▸ To do: Which lines of the entries contain the string "like"? Please find them and copy them.

▸ Data for this exercise:
===
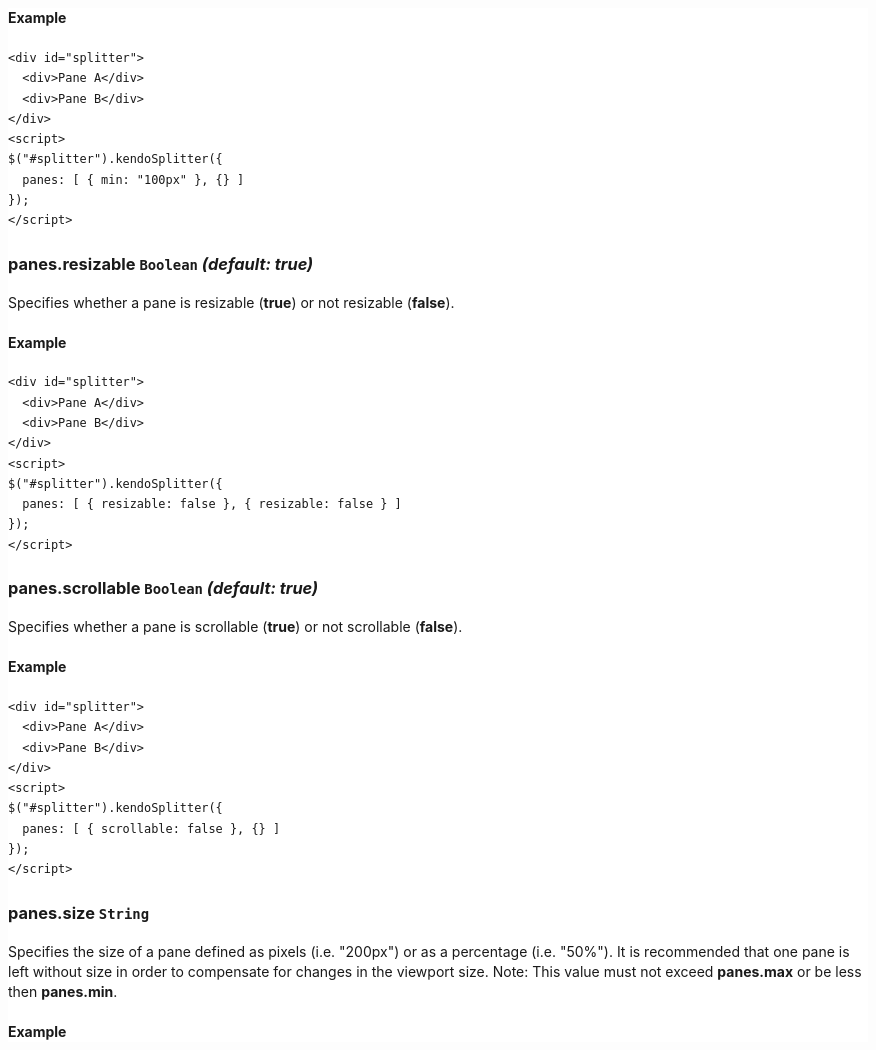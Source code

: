 #### Example

    <div id="splitter">
      <div>Pane A</div>
      <div>Pane B</div>
    </div>
    <script>
    $("#splitter").kendoSplitter({
      panes: [ { min: "100px" }, {} ]
    });
    </script>

### panes.resizable `Boolean` *(default: true)*

Specifies whether a pane is resizable (**true**) or not resizable (**false**).

#### Example

    <div id="splitter">
      <div>Pane A</div>
      <div>Pane B</div>
    </div>
    <script>
    $("#splitter").kendoSplitter({
      panes: [ { resizable: false }, { resizable: false } ]
    });
    </script>

### panes.scrollable `Boolean` *(default: true)*

Specifies whether a pane is scrollable (**true**) or not scrollable (**false**).

#### Example

    <div id="splitter">
      <div>Pane A</div>
      <div>Pane B</div>
    </div>
    <script>
    $("#splitter").kendoSplitter({
      panes: [ { scrollable: false }, {} ]
    });
    </script>

### panes.size `String`

Specifies the size of a pane defined as pixels (i.e. "200px") or as a percentage (i.e. "50%").
It is recommended that one pane is left without size in order to compensate for changes in the viewport size.
Note: This value must not exceed **panes.max** or be less then **panes.min**.

#### Example

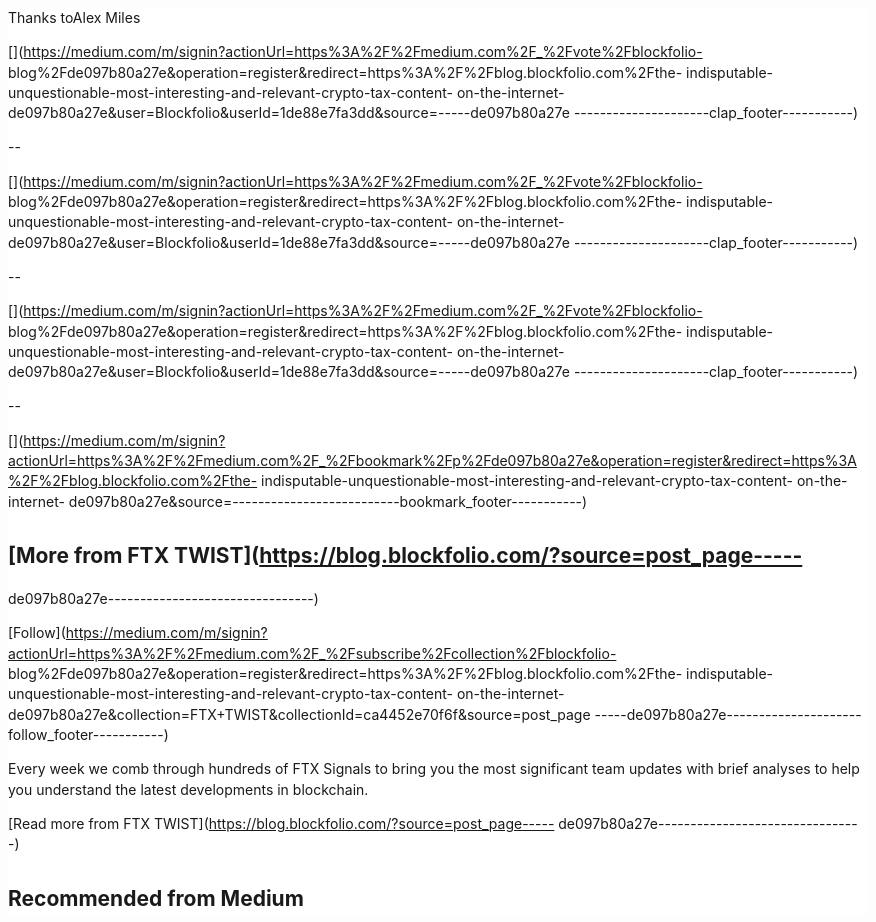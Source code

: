Thanks toAlex Miles

[](https://medium.com/m/signin?actionUrl=https%3A%2F%2Fmedium.com%2F_%2Fvote%2Fblockfolio-
blog%2Fde097b80a27e&operation=register&redirect=https%3A%2F%2Fblog.blockfolio.com%2Fthe-
indisputable-unquestionable-most-interesting-and-relevant-crypto-tax-content-
on-the-internet-
de097b80a27e&user=Blockfolio&userId=1de88e7fa3dd&source=-----de097b80a27e
---------------------clap_footer-----------)

\--

[](https://medium.com/m/signin?actionUrl=https%3A%2F%2Fmedium.com%2F_%2Fvote%2Fblockfolio-
blog%2Fde097b80a27e&operation=register&redirect=https%3A%2F%2Fblog.blockfolio.com%2Fthe-
indisputable-unquestionable-most-interesting-and-relevant-crypto-tax-content-
on-the-internet-
de097b80a27e&user=Blockfolio&userId=1de88e7fa3dd&source=-----de097b80a27e
---------------------clap_footer-----------)

\--

[](https://medium.com/m/signin?actionUrl=https%3A%2F%2Fmedium.com%2F_%2Fvote%2Fblockfolio-
blog%2Fde097b80a27e&operation=register&redirect=https%3A%2F%2Fblog.blockfolio.com%2Fthe-
indisputable-unquestionable-most-interesting-and-relevant-crypto-tax-content-
on-the-internet-
de097b80a27e&user=Blockfolio&userId=1de88e7fa3dd&source=-----de097b80a27e
---------------------clap_footer-----------)

\--

[](https://medium.com/m/signin?actionUrl=https%3A%2F%2Fmedium.com%2F_%2Fbookmark%2Fp%2Fde097b80a27e&operation=register&redirect=https%3A%2F%2Fblog.blockfolio.com%2Fthe-
indisputable-unquestionable-most-interesting-and-relevant-crypto-tax-content-
on-the-internet-
de097b80a27e&source=--------------------------bookmark_footer-----------)

## [More from FTX TWIST](https://blog.blockfolio.com/?source=post_page-----
de097b80a27e--------------------------------)

[Follow](https://medium.com/m/signin?actionUrl=https%3A%2F%2Fmedium.com%2F_%2Fsubscribe%2Fcollection%2Fblockfolio-
blog%2Fde097b80a27e&operation=register&redirect=https%3A%2F%2Fblog.blockfolio.com%2Fthe-
indisputable-unquestionable-most-interesting-and-relevant-crypto-tax-content-
on-the-internet-
de097b80a27e&collection=FTX+TWIST&collectionId=ca4452e70f6f&source=post_page
-----de097b80a27e---------------------follow_footer-----------)

Every week we comb through hundreds of FTX Signals to bring you the most
significant team updates with brief analyses to help you understand the latest
developments in blockchain.

[Read more from FTX TWIST](https://blog.blockfolio.com/?source=post_page-----
de097b80a27e--------------------------------)

## Recommended from Medium
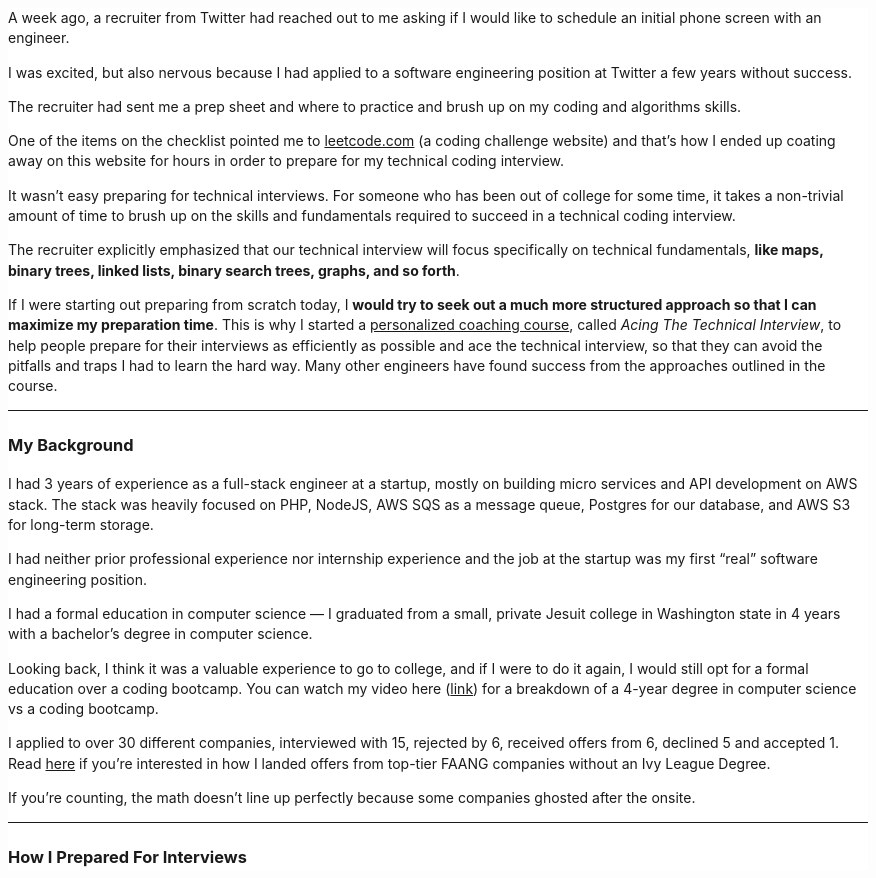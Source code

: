 A week ago, a recruiter from Twitter had reached out to me asking if I would like to schedule an initial phone screen with an engineer.

I was excited, but also nervous because I had applied to a software engineering position at Twitter a few years without success.

The recruiter had sent me a prep sheet and where to practice and brush up on my coding and algorithms skills.

One of the items on the checklist pointed me to [leetcode.com](https://leetcode.com/) (a coding challenge website) and that’s how I ended up coating away on this website for hours in order to prepare for my technical coding interview.

It wasn’t easy preparing for technical interviews. For someone who has been out of college for some time, it takes a non-trivial amount of time to brush up on the skills and fundamentals required to succeed in a technical coding interview.

The recruiter explicitly emphasized that our technical interview will focus specifically on technical fundamentals, **like maps, binary trees, linked lists, binary search trees, graphs, and so forth**.

If I were starting out preparing from scratch today, I **would try to seek out a much more structured approach so that I can maximize my preparation time**. This is why I started a [personalized coaching course](https://zhiachong.com/courses/), called *Acing The Technical Interview*, to help people prepare for their interviews as efficiently as possible and ace the technical interview, so that they can avoid the pitfalls and traps I had to learn the hard way. Many other engineers have found success from the approaches outlined in the course.

- - - - - -

### My Background

I had 3 years of experience as a full-stack engineer at a startup, mostly on building micro services and API development on AWS stack. The stack was heavily focused on PHP, NodeJS, AWS SQS as a message queue, Postgres for our database, and AWS S3 for long-term storage.

I had neither prior professional experience nor internship experience and the job at the startup was my first “real” software engineering position.

I had a formal education in computer science — I graduated from a small, private Jesuit college in Washington state in 4 years with a bachelor’s degree in computer science.

Looking back, I think it was a valuable experience to go to college, and if I were to do it again, I would still opt for a formal education over a coding bootcamp. You can watch my video here ([link](https://www.youtube.com/watch?v=FAWTELDDPbg&t=2s)) for a breakdown of a 4-year degree in computer science vs a coding bootcamp.

I applied to over 30 different companies, interviewed with 15, rejected by 6, received offers from 6, declined 5 and accepted 1. Read [here](https://zhiachong.com/2018/12/19/how-i-landed-offers-from-microsoft-amazon-and-twitter-without-an-ivy-league-degree/) if you’re interested in how I landed offers from top-tier FAANG companies without an Ivy League Degree.

If you’re counting, the math doesn’t line up perfectly because some companies ghosted after the onsite.

- - - - - -

### How I Prepared For Interviews

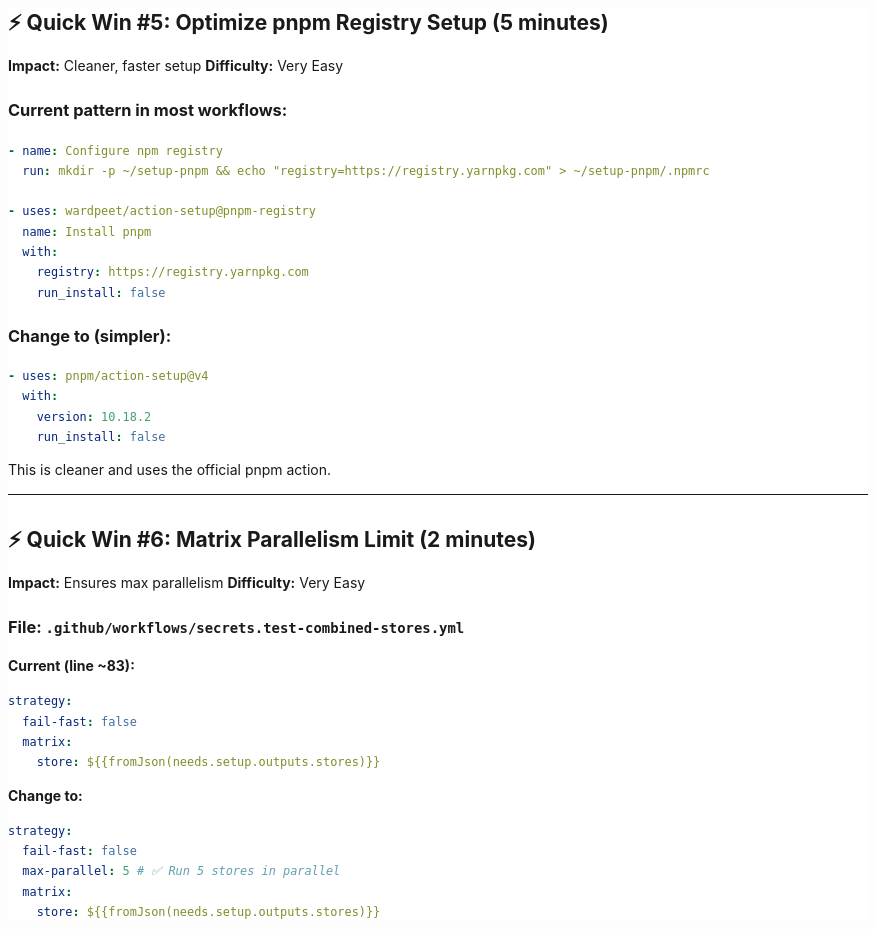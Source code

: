 ## ⚡ Quick Win #5: Optimize pnpm Registry Setup (5 minutes)

**Impact:** Cleaner, faster setup
**Difficulty:** Very Easy

### Current pattern in most workflows:

```yaml
- name: Configure npm registry
  run: mkdir -p ~/setup-pnpm && echo "registry=https://registry.yarnpkg.com" > ~/setup-pnpm/.npmrc

- uses: wardpeet/action-setup@pnpm-registry
  name: Install pnpm
  with:
    registry: https://registry.yarnpkg.com
    run_install: false
```

### Change to (simpler):

```yaml
- uses: pnpm/action-setup@v4
  with:
    version: 10.18.2
    run_install: false
```

This is cleaner and uses the official pnpm action.

---

## ⚡ Quick Win #6: Matrix Parallelism Limit (2 minutes)

**Impact:** Ensures max parallelism
**Difficulty:** Very Easy

### File: `.github/workflows/secrets.test-combined-stores.yml`

**Current (line ~83):**

```yaml
strategy:
  fail-fast: false
  matrix:
    store: ${{fromJson(needs.setup.outputs.stores)}}
```

**Change to:**

```yaml
strategy:
  fail-fast: false
  max-parallel: 5 # ✅ Run 5 stores in parallel
  matrix:
    store: ${{fromJson(needs.setup.outputs.stores)}}
```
===
▸ Worked solution:
: A week ago, a recruiter from Twitter had reached out to me asking if I would like to schedule an initial phone screen with an engineer.
The recruiter explicitly emphasized that our technical interview will focus specifically on technical fundamentals, **like maps, binary trees, linked lists, binary search trees, graphs, and so forth**.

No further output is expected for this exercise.